Alibaba, Tencent drag Hang Seng to 2-week low as regulatory risks cloud earnings outlook while banks, developers weaken on Covid fallout

  • Concerns about tightening regulation and corporate earnings are keeping investor appetite in check after the latest bout involving Meituan
  • Banks weaken after branch closures in the city widened to 37 per cent of network amid Covid-19 infections

Hong Kong stocks fell to a two-week low amid concerns new regulations will hurt the outlook for corporate earnings of Chinese tech stocks, while traders await earnings reports from the likes of HSBC and Alibaba Group Holding later this week.

The Hang Seng Index retreated 0.7 per cent to 24,157.14 at midday trading break. The Tech Index declined 1.4 per cent, while the Shanghai Composite Index lost 0.2 per cent. Alibaba tumbled 3.1 per cent while Tencent slipped 3.2 per cent. Bourse operator Hong Kong Exchanges & Clearing lost 0.6 per cent.

Meituan plunged 15 per cent on Friday after China ordered food-delivery platform operators to slash fees to help businesses amid the Covid-19 crisis, renewing fears of tightening regulation. The stock retreated 1.5 per cent today, surrendering an earlier 3.2 per cent rebound.

“Major brokerage firms will continue to downgrade earnings forecasts and cut price targets for particularly tech stocks, which will weigh down on the Hang Seng Index,” said Castor Pang, head of research at investment services firm Core Pacific-Yamaichi. Investors have continued to sell tech stocks, he added.

Risk on financial markets, social sector, antitrust and data security remain elevated, according to gauges tracked by Goldman Sachs.

HSBC, Alibaba, NetEase and HKEX are among big companies issuing their earnings reports this week. Analysts have trimmed earnings for Hang Seng blue-chip companies as much as 15 per cent over the past eight months, according to Bloomberg data.

Elsewhere, banks operating in Hong Kong declined as branch closures reached 37 per cent of the citywide network amid Covid-19 infections. China Construction Bank dropped 0.3 per cent while HSBC slipped 0.1 per cent. Some brokerages also slipped.

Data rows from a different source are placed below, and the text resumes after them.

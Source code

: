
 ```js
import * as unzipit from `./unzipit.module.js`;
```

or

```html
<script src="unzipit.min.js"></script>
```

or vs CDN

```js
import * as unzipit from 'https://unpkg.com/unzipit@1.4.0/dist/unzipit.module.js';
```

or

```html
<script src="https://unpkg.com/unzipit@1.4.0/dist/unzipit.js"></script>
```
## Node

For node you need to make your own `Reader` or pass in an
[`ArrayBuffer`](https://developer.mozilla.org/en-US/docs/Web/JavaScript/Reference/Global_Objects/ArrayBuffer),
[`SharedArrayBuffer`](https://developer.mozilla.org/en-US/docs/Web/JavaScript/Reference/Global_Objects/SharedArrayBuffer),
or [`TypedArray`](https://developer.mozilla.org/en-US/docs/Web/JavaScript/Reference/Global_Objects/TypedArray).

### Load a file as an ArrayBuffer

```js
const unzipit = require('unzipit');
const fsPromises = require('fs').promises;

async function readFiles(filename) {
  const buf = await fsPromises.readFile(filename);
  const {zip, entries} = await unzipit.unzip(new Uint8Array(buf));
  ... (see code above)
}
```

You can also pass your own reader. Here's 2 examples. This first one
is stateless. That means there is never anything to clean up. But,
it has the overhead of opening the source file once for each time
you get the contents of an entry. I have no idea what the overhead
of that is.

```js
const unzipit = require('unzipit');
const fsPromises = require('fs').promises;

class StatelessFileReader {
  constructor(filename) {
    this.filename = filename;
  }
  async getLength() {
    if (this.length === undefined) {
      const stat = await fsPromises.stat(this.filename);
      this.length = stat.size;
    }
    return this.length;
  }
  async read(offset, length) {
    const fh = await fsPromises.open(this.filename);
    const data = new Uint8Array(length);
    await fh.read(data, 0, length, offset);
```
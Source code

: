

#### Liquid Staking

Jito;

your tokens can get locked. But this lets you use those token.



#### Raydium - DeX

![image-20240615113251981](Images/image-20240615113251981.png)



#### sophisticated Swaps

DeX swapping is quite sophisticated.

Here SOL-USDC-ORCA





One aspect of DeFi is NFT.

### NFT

Property developers slumped after offering some of their properties to help the Hong Kong government fight the Covid-19 crisis. Longfor Group retreated 3 per cent and Henderson Land lost 2.3 per cent. Wharf REIC and New World Development dropped at least 1.4 per cent.

Stocks weakened even as US and Russian leaders agreed on Sunday to a proposed summit to defuse tensions amid concerns Russia will invade Ukraine. Most markets in Asia-Pacific declined as benchmarks in South Korea and Japan lost 0.3 per cent.

Jiangyin Pivot Automotive Products jumped 18 per cent on its first day of trading in Shenzhen.